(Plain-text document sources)
*-*-*

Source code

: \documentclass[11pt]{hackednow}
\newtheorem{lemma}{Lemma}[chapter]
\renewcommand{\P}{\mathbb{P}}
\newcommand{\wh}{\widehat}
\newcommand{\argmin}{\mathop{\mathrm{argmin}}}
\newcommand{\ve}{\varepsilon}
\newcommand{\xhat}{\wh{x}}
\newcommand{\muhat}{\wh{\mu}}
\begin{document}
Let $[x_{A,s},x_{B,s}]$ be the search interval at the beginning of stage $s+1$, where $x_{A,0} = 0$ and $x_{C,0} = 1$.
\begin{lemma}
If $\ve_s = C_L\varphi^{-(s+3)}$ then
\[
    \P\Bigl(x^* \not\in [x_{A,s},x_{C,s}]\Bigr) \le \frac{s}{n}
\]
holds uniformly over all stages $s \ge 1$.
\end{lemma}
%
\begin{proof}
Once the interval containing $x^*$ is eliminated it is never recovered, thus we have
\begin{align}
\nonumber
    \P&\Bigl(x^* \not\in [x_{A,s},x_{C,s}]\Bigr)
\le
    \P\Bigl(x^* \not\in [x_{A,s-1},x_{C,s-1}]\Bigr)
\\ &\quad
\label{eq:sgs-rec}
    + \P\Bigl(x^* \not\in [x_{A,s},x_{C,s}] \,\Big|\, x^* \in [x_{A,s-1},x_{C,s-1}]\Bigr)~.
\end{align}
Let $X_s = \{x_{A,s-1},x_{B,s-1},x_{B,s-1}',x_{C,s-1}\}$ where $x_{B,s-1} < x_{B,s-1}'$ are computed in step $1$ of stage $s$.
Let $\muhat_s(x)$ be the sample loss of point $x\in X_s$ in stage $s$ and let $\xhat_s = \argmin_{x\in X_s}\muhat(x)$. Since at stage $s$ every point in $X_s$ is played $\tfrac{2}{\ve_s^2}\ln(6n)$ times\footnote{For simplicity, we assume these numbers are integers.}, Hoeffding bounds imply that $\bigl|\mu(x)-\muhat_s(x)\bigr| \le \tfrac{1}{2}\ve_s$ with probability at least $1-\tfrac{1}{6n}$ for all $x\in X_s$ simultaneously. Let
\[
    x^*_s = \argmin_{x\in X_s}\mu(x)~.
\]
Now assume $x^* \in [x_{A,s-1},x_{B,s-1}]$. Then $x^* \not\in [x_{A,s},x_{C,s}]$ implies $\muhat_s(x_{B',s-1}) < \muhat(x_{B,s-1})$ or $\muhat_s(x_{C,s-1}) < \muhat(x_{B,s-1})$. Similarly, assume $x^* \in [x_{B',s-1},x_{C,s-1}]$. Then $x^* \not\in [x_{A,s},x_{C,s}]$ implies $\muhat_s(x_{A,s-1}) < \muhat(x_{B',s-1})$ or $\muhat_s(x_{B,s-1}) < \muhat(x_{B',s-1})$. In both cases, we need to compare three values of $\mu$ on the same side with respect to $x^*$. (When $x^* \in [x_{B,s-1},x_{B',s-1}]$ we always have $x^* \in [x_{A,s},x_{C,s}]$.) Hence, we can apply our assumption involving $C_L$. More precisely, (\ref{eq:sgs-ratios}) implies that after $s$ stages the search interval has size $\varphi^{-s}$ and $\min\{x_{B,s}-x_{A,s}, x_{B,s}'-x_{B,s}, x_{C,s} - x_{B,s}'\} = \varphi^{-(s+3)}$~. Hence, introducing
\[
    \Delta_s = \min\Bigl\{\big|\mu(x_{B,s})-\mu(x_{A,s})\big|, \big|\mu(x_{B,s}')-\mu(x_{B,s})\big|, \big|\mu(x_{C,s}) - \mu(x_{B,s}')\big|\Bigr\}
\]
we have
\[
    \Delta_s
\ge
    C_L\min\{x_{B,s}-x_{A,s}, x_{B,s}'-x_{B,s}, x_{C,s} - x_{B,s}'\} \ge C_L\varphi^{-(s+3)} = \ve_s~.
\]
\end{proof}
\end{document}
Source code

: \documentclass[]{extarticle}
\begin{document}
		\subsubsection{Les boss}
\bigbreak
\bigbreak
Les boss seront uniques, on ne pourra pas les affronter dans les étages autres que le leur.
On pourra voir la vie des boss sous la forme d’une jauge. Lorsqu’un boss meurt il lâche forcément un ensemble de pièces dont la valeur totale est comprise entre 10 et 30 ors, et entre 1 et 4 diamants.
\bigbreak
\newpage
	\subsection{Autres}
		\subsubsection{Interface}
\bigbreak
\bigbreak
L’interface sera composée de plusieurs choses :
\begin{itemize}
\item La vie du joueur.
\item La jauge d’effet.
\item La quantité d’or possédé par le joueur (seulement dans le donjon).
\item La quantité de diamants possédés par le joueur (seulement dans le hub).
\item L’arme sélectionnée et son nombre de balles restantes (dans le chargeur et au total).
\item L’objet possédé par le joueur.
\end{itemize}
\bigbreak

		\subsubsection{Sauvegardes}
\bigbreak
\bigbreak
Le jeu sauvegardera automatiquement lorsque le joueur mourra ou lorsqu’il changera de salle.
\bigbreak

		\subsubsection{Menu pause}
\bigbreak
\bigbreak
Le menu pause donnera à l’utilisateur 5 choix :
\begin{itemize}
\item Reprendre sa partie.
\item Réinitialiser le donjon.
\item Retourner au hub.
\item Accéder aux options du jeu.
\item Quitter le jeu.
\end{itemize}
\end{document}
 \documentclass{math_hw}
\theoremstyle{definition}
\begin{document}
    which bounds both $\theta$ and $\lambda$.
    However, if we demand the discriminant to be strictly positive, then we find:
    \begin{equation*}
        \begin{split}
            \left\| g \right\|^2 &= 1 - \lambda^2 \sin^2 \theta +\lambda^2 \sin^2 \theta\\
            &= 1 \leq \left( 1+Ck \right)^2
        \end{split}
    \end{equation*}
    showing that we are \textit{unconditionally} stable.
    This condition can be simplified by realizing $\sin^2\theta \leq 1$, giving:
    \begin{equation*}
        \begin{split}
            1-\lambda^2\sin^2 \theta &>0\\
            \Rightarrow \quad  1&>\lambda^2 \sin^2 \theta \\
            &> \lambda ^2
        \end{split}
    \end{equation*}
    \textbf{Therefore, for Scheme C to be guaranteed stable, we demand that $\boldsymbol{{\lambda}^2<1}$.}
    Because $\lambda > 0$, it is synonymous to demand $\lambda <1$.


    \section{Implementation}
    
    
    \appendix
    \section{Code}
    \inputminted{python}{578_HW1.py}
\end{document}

*-*-*

Task prompt:
Return each full line of the entries that contains the word "pause".

Output for this task:
		\subsubsection{Menu pause}
Le menu pause donnera à l’utilisateur 5 choix :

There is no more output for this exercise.